### WHAT YOU HAVE TO DO
Retype each entry below, keeping every character the same.

===== MATERIAL SUPPLIED =====

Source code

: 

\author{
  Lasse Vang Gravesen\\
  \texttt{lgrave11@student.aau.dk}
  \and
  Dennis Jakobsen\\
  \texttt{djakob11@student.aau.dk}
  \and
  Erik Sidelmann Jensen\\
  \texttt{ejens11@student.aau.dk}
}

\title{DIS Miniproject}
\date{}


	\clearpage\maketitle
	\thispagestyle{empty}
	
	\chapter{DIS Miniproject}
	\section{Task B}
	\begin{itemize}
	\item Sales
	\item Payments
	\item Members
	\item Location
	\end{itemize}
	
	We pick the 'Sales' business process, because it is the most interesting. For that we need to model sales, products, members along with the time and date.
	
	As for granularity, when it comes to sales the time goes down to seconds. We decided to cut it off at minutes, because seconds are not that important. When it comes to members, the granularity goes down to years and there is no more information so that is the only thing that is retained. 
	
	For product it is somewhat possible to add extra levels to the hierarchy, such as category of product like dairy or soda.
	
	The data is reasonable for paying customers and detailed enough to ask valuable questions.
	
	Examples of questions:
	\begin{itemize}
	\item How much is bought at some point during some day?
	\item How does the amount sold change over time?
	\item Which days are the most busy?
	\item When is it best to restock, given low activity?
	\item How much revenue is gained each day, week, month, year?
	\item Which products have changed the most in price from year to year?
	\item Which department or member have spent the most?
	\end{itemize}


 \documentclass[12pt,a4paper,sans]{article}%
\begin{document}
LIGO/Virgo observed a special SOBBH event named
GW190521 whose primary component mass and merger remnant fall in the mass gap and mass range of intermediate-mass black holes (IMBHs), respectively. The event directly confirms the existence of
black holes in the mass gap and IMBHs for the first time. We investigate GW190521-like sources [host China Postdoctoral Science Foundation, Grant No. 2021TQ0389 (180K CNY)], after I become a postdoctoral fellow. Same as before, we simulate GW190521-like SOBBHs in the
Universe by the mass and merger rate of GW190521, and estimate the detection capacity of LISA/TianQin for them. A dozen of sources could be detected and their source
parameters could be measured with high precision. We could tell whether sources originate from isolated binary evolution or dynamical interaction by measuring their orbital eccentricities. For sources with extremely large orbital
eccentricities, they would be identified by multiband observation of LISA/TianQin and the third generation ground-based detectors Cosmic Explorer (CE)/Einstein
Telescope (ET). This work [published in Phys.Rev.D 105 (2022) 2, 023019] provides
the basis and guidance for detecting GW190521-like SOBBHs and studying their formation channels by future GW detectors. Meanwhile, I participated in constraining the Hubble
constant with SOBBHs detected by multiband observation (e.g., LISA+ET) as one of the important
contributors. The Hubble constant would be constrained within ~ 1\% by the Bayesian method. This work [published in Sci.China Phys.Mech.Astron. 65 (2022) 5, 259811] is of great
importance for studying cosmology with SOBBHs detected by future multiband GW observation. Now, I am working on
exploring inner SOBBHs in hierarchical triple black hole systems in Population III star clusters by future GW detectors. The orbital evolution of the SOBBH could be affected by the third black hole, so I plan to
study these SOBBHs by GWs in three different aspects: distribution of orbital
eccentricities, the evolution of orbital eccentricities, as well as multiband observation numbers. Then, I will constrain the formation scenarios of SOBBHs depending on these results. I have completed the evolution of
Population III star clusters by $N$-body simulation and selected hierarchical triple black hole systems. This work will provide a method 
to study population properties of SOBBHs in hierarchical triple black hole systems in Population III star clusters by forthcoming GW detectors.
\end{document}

=====

### EXERCISE RESULT
Source code

: 

\author{
  Lasse Vang Gravesen\\
  \texttt{lgrave11@student.aau.dk}
  \and
  Dennis Jakobsen\\
  \texttt{djakob11@student.aau.dk}
  \and
  Erik Sidelmann Jensen\\
  \texttt{ejens11@student.aau.dk}
}

\title{DIS Miniproject}
\date{}


	\clearpage\maketitle
	\thispagestyle{empty}
	
	\chapter{DIS Miniproject}
	\section{Task B}
	\begin{itemize}
	\item Sales
	\item Payments
	\item Members
	\item Location
	\end{itemize}
	
	We pick the 'Sales' business process, because it is the most interesting. For that we need to model sales, products, members along with the time and date.
	
	As for granularity, when it comes to sales the time goes down to seconds. We decided to cut it off at minutes, because seconds are not that important. When it comes to members, the granularity goes down to years and there is no more information so that is the only thing that is retained. 
	
	For product it is somewhat possible to add extra levels to the hierarchy, such as category of product like dairy or soda.
	
	The data is reasonable for paying customers and detailed enough to ask valuable questions.
	
	Examples of questions:
	\begin{itemize}
	\item How much is bought at some point during some day?
	\item How does the amount sold change over time?
	\item Which days are the most busy?
	\item When is it best to restock, given low activity?
	\item How much revenue is gained each day, week, month, year?
	\item Which products have changed the most in price from year to year?
	\item Which department or member have spent the most?
	\end{itemize}


 \documentclass[12pt,a4paper,sans]{article}%
\begin{document}
LIGO/Virgo observed a special SOBBH event named
GW190521 whose primary component mass and merger remnant fall in the mass gap and mass range of intermediate-mass black holes (IMBHs), respectively. The event directly confirms the existence of
black holes in the mass gap and IMBHs for the first time. We investigate GW190521-like sources [host China Postdoctoral Science Foundation, Grant No. 2021TQ0389 (180K CNY)], after I become a postdoctoral fellow. Same as before, we simulate GW190521-like SOBBHs in the
Universe by the mass and merger rate of GW190521, and estimate the detection capacity of LISA/TianQin for them. A dozen of sources could be detected and their source
parameters could be measured with high precision. We could tell whether sources originate from isolated binary evolution or dynamical interaction by measuring their orbital eccentricities. For sources with extremely large orbital
eccentricities, they would be identified by multiband observation of LISA/TianQin and the third generation ground-based detectors Cosmic Explorer (CE)/Einstein
Telescope (ET). This work [published in Phys.Rev.D 105 (2022) 2, 023019] provides
the basis and guidance for detecting GW190521-like SOBBHs and studying their formation channels by future GW detectors. Meanwhile, I participated in constraining the Hubble
constant with SOBBHs detected by multiband observation (e.g., LISA+ET) as one of the important
contributors. The Hubble constant would be constrained within ~ 1\% by the Bayesian method. This work [published in Sci.China Phys.Mech.Astron. 65 (2022) 5, 259811] is of great
importance for studying cosmology with SOBBHs detected by future multiband GW observation. Now, I am working on
exploring inner SOBBHs in hierarchical triple black hole systems in Population III star clusters by future GW detectors. The orbital evolution of the SOBBH could be affected by the third black hole, so I plan to
study these SOBBHs by GWs in three different aspects: distribution of orbital
eccentricities, the evolution of orbital eccentricities, as well as multiband observation numbers. Then, I will constrain the formation scenarios of SOBBHs depending on these results. I have completed the evolution of
Population III star clusters by $N$-body simulation and selected hierarchical triple black hole systems. This work will provide a method 
to study population properties of SOBBHs in hierarchical triple black hole systems in Population III star clusters by forthcoming GW detectors.
\end{document}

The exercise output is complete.